Data is used everywhere these days. The upcoming USA presidential election is a perfect example of this. Polls are updated literally on an hourly basis, to see if Trump or Biden will become the next US president. As with weather forecasts, which also rely on data, polls are not always correct (just ask Hillary Clinton), but it definitely helps us to make more informed decisions. I don’t want to discuss the upcoming US elections this week, as more than enough time and reports have been dedicated to it. No, I want discuss a secondary subject related to these elections, namely Gold, and a few very interesting phenomena currently manifesting in the data surrounding gold.
Is red the new gold?
Since the Bretton Woods monetary system came to an end in 1971, the need for Central Banks to purchase gold also basically came to an end. It is for this exact reason that the USA still has the same number of tons in gold reserves today, as they had in 2006. And Britain took it one step further by selling nearly half of their gold reserves between 2000 and 2002, leaving them outside of the top 10 countries with the largest gold reserves. There have been many debates on whether a gold standard will make its appearance again at some point in the future. But what really interests me, is the fact that Russia and China have both been massive gold buyers over the last decade.

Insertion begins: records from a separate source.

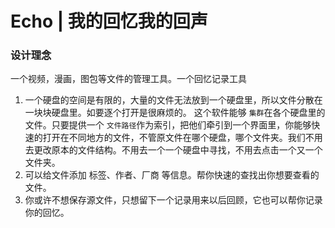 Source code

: # Echo | 我的回忆我的回声

### 设计理念

一个视频，漫画，图包等文件的管理工具。一个回忆记录工具

1. 一个硬盘的空间是有限的，大量的文件无法放到一个硬盘里，所以文件分散在一块块硬盘里。如要逐个打开是很麻烦的。 这个软件能够 `集群`在各个硬盘里的文件。只要提供一个 `文件路径`作为索引，把他们牵引到一个界面里，你能够快速的打开在不同地方的文件，不管原文件在哪个硬盘，哪个文件夹。我们不用去更改原本的文件结构。不用去一个一个硬盘中寻找，不用去点击一个又一个文件夹。
2. 可以给文件添加 标签、作者、厂商 等信息。帮你快速的查找出你想要查看的文件。
3. 你或许不想保存源文件，只想留下一个记录用来以后回顾，它也可以帮你记录你的回忆。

Of the 5 172 tons in gold that have been purchased by central banks over the last 10 years (up to 30 June 2020), Russia bought 1 544 tons, and China bought 893 tons. That means that nearly half of all central bank gold purchases were made by these two countries. It makes you wonder why…
Passivity also helped
As an investment, gold still tickles the fancy of prominent investors, but not necessarily in the form of direct gold investments. Even Warren Buffett recently made headlines by announcing that Berkshire Hathaway purchased 20.9 shares (valued at roughly R12.5 billion) in Barrick Gold. But when it comes to gold investments, the purchase of gold bars remains the most popular. Of the 13 280 tons in gold demand for investment purposes over the last decade (up to 30 June 2020), 66% was purchased in the form of gold bars. But the interesting part of this doesn’t lie in the 66%. It lies in the fact that only 11% of total demand was purchased by exchange traded funds (ETFs). Why is this so interesting?
Well, although ETFs only made up 11% of gold demand over the last decade, 56% of total gold purchases for investment purposes, were made by ETFs in the last 12 months ended 30 June 2020. Is this just the herd-effect, or perhaps much wiser purchases? Only time will tell.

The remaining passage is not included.